De los primeros, oí alguna vez que eran “verdaderos sepulcros blanqueados”, que usaban todo el año para pecar y tan solo el jueves y el viernes se acordaban de Cristo El Redentor para mostrarse de manera hipócrita sin dar la cara a los ofendidos. De los segundo tengo malos recuerdos de los 60, cuando nos manifestábamos a cara abierta: quizás ese era el sello de la época en la que fue “prohibido prohibir”, la rebeldía sana contra toda autoridad era lo que mostrábamos a la gente, que entre otras cosas nos miraba con ciertas simpatías. Recuerdo una hermosa anécdota de Jaime Pardo Leal, gran patricio de la Unión Patriótica, que me contó de su efímero paso por las pedreas bogotanas.
Efímera, porque en la primera que participó, y debido a su mala vista, hirió gravemente con una piedra al compañero que marchaba adelante, por lo que las directivas lo relegaron a “oficios domésticos”. “Usted maneje las ideas que nosotros manejamos la piedra”, le dijeron. Pero si tengo miedo de los encapuchados más miedo me producen los sabuesos a destiempo. Esos Sherlock Holmes cazadores de resultados políticos que por las presiones del momento muestran descubrimientos peligrosos que ya conocíamos desde hace tiempo. Porque no me vengan a decir que hasta ahora sabemos de los “trabajos ideológicos” de las Farc, el ELN, el EPL, el M-19 y hasta las AUC, en los campos sagrados de los claustros universitarios.

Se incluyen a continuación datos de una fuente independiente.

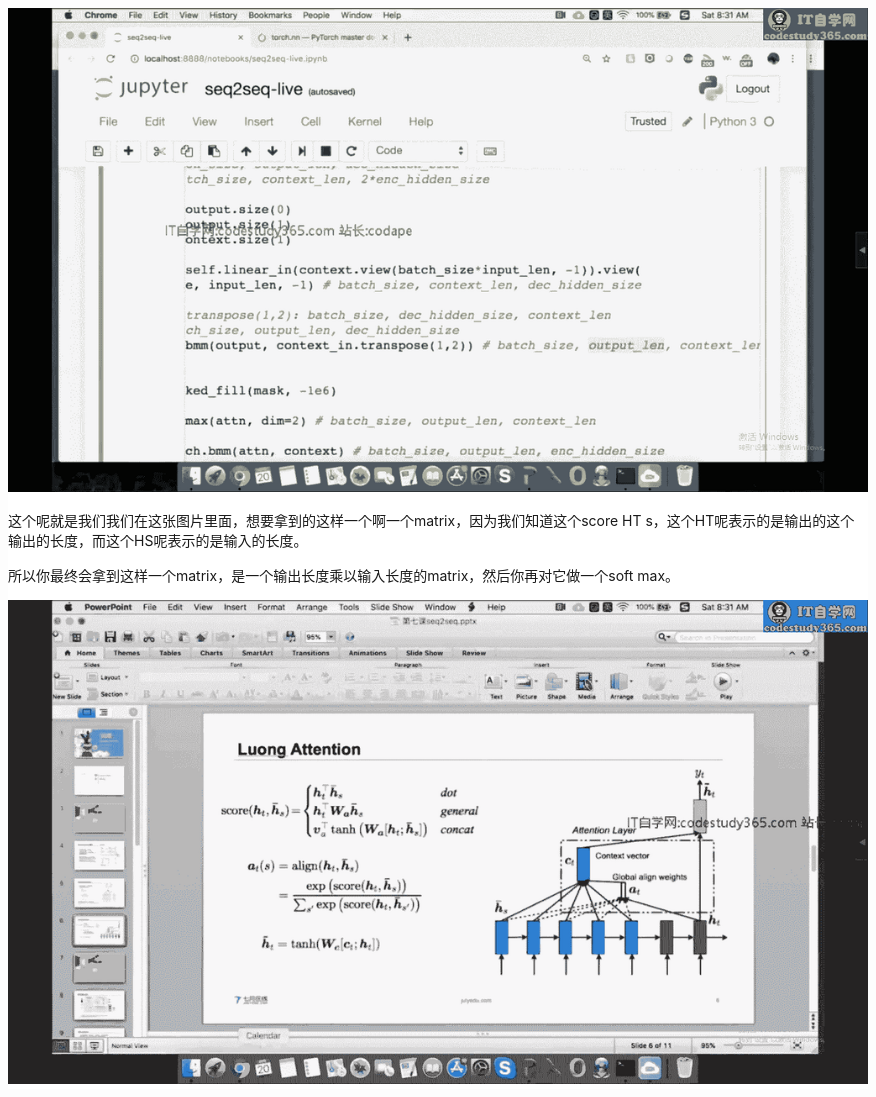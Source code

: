 ![](img/7ca84620974cefb70e6f3332d9f1ff93_50.png)

这个呢就是我们我们在这张图片里面，想要拿到的这样一个啊一个matrix，因为我们知道这个score HT s，这个HT呢表示的是输出的这个输出的长度，而这个HS呢表示的是输入的长度。

所以你最终会拿到这样一个matrix，是一个输出长度乘以输入长度的matrix，然后你再对它做一个soft max。



![](img/7ca84620974cefb70e6f3332d9f1ff93_52.png)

Eso sería descubrir que el agua moja. Y tampoco me vengan a decir los ‘nuevos descubridores’ que es la primera vez que aparecen encapuchados en el alma máter. Y que no venga a rasgarse las vestiduras la senadora Parody con la parida que “ni el Che ni Castro ni Chávez usaron la careta para exponer sus ideales”, sin acordarse del comandante Marcos en México. O a deducir que los anteriores no lo hicieron porque en las épocas que vivieron desde el ‘bogotazo’, la protesta dependía de la presencia y del verbo. Ahora ya no hay tiempo para eso doctoras investigadoras. Ahora el tiempo se marca en cuarzo y no en el reloj de arena de esas épocas. Ahora la imagen y las palabras se definen entre virtuales y reales, y unas con otras forman el momento de miedo que rodea exponer ideas contrarias.
No justifico lo ocurrido en la Universidad Distrital. Pero sí advierto que esto tiene lo que tiene el universo de nacido. Y que las tales conexiones internacionales con México y Brasil también se conocieron desde cuando un embajador nuestro en el D.F. denunció la oficina de las Farc en la Unam, entonces con ‘Marcos Calarcá’ a la cabeza. Acordémonos también que en Brasil está preso Camilo, ‘El Cura’, y que hay más conexiones conocidas públicamente. Así que ojalá estos ‘nuevos descubrimientos’, aparte de destapar los rostros de los pensadores escondidos, no se vayan a convertir en cacería de brujas y violaciones del claustro sin ton ni son o en acusaciones sin piso. Es bueno descubrir, pero es peligroso generalizar.